**What the task requires**. Could you return the lines below exactly, from the first line up to and including the line that holds "shown for comparison."?

+++ The records

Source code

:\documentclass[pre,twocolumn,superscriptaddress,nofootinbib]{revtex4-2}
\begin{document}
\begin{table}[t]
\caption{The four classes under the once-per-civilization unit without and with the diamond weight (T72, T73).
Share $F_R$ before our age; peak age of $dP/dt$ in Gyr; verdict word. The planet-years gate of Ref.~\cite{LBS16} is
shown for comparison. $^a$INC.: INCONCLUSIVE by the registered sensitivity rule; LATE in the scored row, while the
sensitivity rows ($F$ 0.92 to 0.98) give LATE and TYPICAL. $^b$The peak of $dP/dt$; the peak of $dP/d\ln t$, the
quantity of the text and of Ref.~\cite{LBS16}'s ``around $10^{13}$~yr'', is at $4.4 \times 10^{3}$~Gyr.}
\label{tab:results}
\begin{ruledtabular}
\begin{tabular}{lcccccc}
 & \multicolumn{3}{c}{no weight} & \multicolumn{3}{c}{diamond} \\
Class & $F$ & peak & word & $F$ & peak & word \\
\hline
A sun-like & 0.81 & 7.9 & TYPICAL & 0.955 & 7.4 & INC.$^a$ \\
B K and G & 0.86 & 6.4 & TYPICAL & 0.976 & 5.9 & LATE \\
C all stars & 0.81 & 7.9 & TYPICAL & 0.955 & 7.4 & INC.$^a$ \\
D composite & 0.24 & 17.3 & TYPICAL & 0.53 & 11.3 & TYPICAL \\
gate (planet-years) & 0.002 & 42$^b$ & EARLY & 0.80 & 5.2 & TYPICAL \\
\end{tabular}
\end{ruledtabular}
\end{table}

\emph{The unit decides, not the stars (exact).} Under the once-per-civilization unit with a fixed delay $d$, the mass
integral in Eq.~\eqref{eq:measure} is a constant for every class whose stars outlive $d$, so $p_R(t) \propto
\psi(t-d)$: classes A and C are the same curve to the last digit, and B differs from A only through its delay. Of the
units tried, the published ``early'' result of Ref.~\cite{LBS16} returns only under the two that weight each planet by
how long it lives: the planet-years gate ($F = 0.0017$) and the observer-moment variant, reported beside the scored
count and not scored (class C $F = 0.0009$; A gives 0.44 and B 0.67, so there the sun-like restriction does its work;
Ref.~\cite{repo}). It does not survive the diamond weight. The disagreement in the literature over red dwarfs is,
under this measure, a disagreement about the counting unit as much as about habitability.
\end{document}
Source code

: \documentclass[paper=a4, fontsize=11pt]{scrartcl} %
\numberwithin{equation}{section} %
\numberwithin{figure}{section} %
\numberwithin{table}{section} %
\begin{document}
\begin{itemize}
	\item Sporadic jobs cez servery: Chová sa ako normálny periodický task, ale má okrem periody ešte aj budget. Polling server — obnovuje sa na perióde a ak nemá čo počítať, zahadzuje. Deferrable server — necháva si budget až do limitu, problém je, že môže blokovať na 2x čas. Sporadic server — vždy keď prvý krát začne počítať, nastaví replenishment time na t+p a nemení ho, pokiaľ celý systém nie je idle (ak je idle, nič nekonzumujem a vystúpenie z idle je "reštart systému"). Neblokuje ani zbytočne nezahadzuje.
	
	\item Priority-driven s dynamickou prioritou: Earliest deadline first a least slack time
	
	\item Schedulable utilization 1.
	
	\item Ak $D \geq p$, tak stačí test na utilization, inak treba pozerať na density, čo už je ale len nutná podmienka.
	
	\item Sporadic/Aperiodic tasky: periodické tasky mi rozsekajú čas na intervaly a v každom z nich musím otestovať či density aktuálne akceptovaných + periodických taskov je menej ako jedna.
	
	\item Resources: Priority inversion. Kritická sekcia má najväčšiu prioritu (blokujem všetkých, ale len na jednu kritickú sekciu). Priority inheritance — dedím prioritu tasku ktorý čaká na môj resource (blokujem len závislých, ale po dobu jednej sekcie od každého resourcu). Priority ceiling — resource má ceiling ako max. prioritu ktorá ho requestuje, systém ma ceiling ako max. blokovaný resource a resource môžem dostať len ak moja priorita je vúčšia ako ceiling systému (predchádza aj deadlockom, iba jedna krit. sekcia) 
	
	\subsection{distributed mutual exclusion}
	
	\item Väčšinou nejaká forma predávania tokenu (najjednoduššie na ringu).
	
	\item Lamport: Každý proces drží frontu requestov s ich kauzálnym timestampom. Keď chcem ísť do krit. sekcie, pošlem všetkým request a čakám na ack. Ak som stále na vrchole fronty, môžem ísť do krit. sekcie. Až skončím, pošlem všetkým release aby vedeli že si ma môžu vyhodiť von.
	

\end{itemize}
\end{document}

++++++

**Output for this exercise**.
Source code

:\documentclass[pre,twocolumn,superscriptaddress,nofootinbib]{revtex4-2}
\begin{document}
\begin{table}[t]
\caption{The four classes under the once-per-civilization unit without and with the diamond weight (T72, T73).
Share $F_R$ before our age; peak age of $dP/dt$ in Gyr; verdict word. The planet-years gate of Ref.~\cite{LBS16} is
shown for comparison. $^a$INC.: INCONCLUSIVE by the registered sensitivity rule; LATE in the scored row, while the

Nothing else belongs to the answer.